- [HOW TO COMPLETE THIS TASK]
In the data below, find the line that contains "# KafkaTopicBase" and the line that contains "number of partitions". Copy both, plus every line between them, exactly.

(Dataset items)
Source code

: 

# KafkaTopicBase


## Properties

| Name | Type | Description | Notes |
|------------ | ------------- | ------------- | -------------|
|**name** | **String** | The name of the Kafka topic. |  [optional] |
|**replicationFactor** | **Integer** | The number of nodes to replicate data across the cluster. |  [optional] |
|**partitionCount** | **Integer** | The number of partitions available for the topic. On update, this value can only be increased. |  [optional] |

--

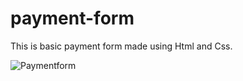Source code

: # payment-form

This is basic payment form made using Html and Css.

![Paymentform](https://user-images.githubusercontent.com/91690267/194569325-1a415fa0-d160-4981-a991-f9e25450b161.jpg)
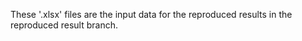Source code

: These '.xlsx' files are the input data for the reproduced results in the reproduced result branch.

- [OUTPUT BELOW]
# KafkaTopicBase


## Properties

| Name | Type | Description | Notes |
|------------ | ------------- | ------------- | -------------|
|**name** | **String** | The name of the Kafka topic. |  [optional] |
|**replicationFactor** | **Integer** | The number of nodes to replicate data across the cluster. |  [optional] |
|**partitionCount** | **Integer** | The number of partitions available for the topic. On update, this value can only be increased. |  [optional] |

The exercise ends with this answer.